Information
- League: Mexican Softball League
- Location: Villahermosa, Tabasco, Mexico
- Ballpark: Estadio Centenario 27 de Febrero
- Founded: 20 September 2023; 2 years ago
- Colors: Turquoise, cerise and white
- Manager: Oscar Tinoco

Current uniforms
| Home | Away |

= Olmecas de Tabasco (softball) =

Mexican professional women's softball team

The Olmecas de Tabasco are a Mexican professional women's softball team based in Villahermosa, Tabasco. The Olmecas compete in the Mexican Softball League (LMS).

==History==
The Mexican Softball League (LMS) was established on 20 September 2023 as the first professional softball league in Latin America. The Olmecas de Tabasco were one of the founding members of the league, alongside Bravos de León, Charros de Jalisco, Diablos Rojos del México, El Águila de Veracruz, and Sultanes de Monterrey; all of the teams were affiliated to baseball clubs from the Mexican League.

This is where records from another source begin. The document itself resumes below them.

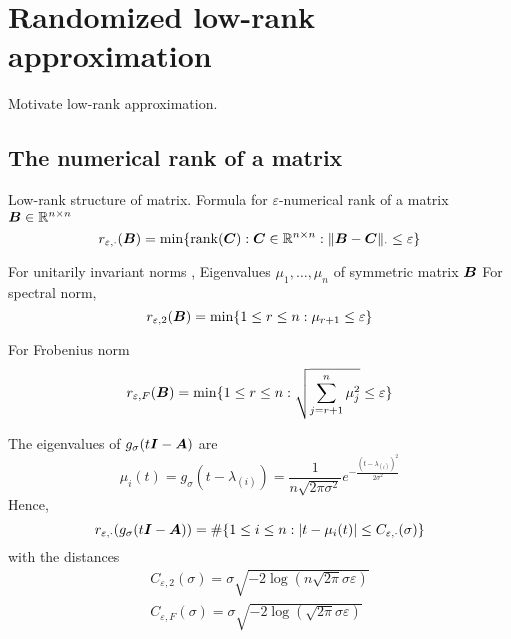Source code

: \chapter{Randomized low-rank approximation}
\label{chp:3-nystrom}

Motivate low-rank approximation.


\section{The numerical rank of a matrix}
\label{sec:3-nystrom-numerical-rank}

Low-rank structure of matrix.
Formula for $\varepsilon$-numerical rank \cite[Definition~1.1]{noga2013rank} of a matrix $\boldsymbol{B} \in \mathbb{R}^{n \times n}$
\begin{equation}
    r_{\varepsilon, \cdot}(\boldsymbol{B}) = \min \{\operatorname{rank}(\boldsymbol{C}): \boldsymbol{C} \in \mathbb{R}^{n \times n}: \lVert \boldsymbol{B} - \boldsymbol{C} \rVert _{\cdot} \leq \varepsilon \}
    \label{equ:3-nystrom-SS-def-numerical-low-rank}
\end{equation}

For unitarily invariant norms \cite[Theorem~5]{mirsky1960truncation},
Eigenvalues $\mu_1, \dots, \mu_n$ of symmetric matrix $\boldsymbol{B}$
For spectral norm,
\begin{equation}
    r_{\varepsilon, 2}(\boldsymbol{B}) = \min \{1 \leq r \leq n: \mu_{r+1} \leq \varepsilon \}
    \label{equ:3-nystrom-SS-def-numerical-low-rank-spectral-norm}
\end{equation}

For Frobenius norm
\begin{equation}
    r_{\varepsilon, F}(\boldsymbol{B}) = \min \{1 \leq r \leq n: \sqrt{\sum_{j=r+1}^n \mu_{j}^2} \leq \varepsilon \}
    \label{equ:3-nystrom-SS-def-numerical-low-rank-frobenius-norm}
\end{equation}

The eigenvalues of $g_{\sigma}(t\boldsymbol{I} - \boldsymbol{A})$ are
\begin{equation}
    \mu_i(t) = g_{\sigma}(t - \lambda_{(i)}) = \frac{1}{n \sqrt{2 \pi \sigma^2}} e^{-\frac{(t - \lambda_{(i)})^2}{2 \sigma^2}}
\end{equation}
Hence, 
\begin{equation}
    r_{\varepsilon, \cdot}(g_{\sigma}(t\boldsymbol{I} - \boldsymbol{A})) = \#\{1\leq i\leq n: |t - \mu_i(t)| \leq C_{\varepsilon, \cdot}(\sigma)\}
\end{equation}
with the distances
\begin{align}
    C_{\varepsilon, 2}(\sigma) = \sigma \sqrt{-2 \log(n \sqrt{2 \pi} \sigma \varepsilon)} \\
    C_{\varepsilon, F}(\sigma) = \sigma \sqrt{-2 \log(\sqrt{2 \pi} \sigma \varepsilon)}
\end{align}

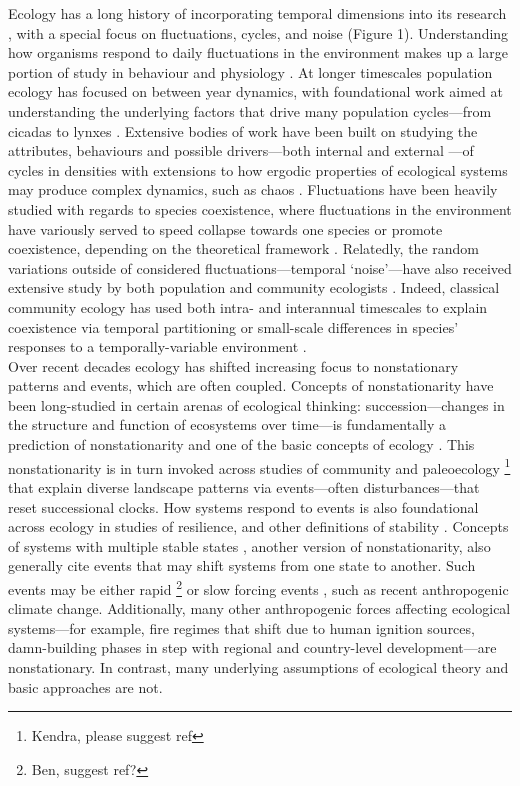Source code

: \documentclass[11pt,a4paper,oneside]{article}
\begin{document}
Ecology has a long history of incorporating temporal dimensions into its research \citep{clementsbook}, with a special focus on fluctuations, cycles, and noise (Figure 1). Understanding how organisms respond to daily fluctuations in the environment makes up a large portion of study in behaviour \citep{macarthur1958} and physiology \citep{Lambers:2008jb}. At longer timescales population ecology has focused on between year dynamics, with foundational work aimed at understanding the underlying factors that drive many population cycles---from cicadas to lynxes \citep{Krebs2001,Yang:2004zd}. Extensive bodies of work have been built on studying the attributes, behaviours and possible drivers---both internal \citep{Gurney1985} and external \citep{Hallett:2004oj}---of cycles in densities with extensions to how ergodic properties of ecological systems may produce complex dynamics, such as chaos \citep{May1976}. Fluctuations have been heavily studied with regards to species coexistence, where fluctuations in the environment have variously served to speed collapse towards one species or promote coexistence, depending on the theoretical framework \citep{Chesson:1997dz}. Relatedly, the random variations outside of considered fluctuations---temporal `noise'---have also received extensive study by both population \citep{Ripa1996,Kaitala1997,Bjornstad:1999kl} and community ecologists \citep{Chesson:2000vd}. Indeed, classical community ecology has used both intra- \citep{parrish1979,Albrecht:2001id} and interannual \citep{Chesson:1997dz} timescales to explain coexistence via temporal partitioning or small-scale differences in species' responses to a temporally-variable environment \citep{macarthur1958,Hutchinson:1961ui}. \\

Over recent decades ecology has shifted increasing focus to nonstationary patterns and events, which are often coupled. Concepts of nonstationarity have been long-studied in certain arenas of ecological thinking: succession---changes in the structure and function of ecosystems over time---is fundamentally a prediction of nonstationarity and one of the basic concepts of ecology \citep{clementsbook,gleason1926}. This nonstationarity is in turn invoked across studies of community \citep{Levin:1992rg} and paleoecology \footnote{Kendra, please suggest ref} that explain diverse landscape patterns via events---often disturbances---that reset successional clocks. How systems respond to events is also foundational across ecology in studies of resilience, and other definitions of stability \citep{Grimm:1997}. Concepts of systems with multiple stable states \citep{yang2010}, another version of nonstationarity, also generally cite events that may shift systems from one state to another. Such events may be either rapid \footnote{Ben, suggest ref?} or slow forcing events \citep{Foley2003}, such as recent anthropogenic climate change. Additionally, many other anthropogenic forces affecting ecological systems---for example, fire regimes that shift due to human ignition sources, damn-building phases in step with regional and country-level development---are nonstationary. In contrast, many underlying assumptions of ecological theory and basic approaches are not.\\
\end{document}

The Olmecas debuted with a 0–3 loss to the Diablos Rojos del México on 25 January 2024, on the opening day of the inaugural season of the Mexican Softball League. The game, played in the Estadio Centenario 27 de Febrero had an attendance of 12,000 spectators. The team, led by manager Luisa Hernández, finished fifth with a 11–13 record, failing to qualify for the playoffs.

On 11 December 2024, Venezuelan Olympian Zuleyma Cirimele was appointed manager of the team ahead of the 2025 season. Before the final game of the season, Cirimele left the team and was replaced by Martín Botello. The team was once again eliminated from the postseason after finishing fifth with a 12–16 record.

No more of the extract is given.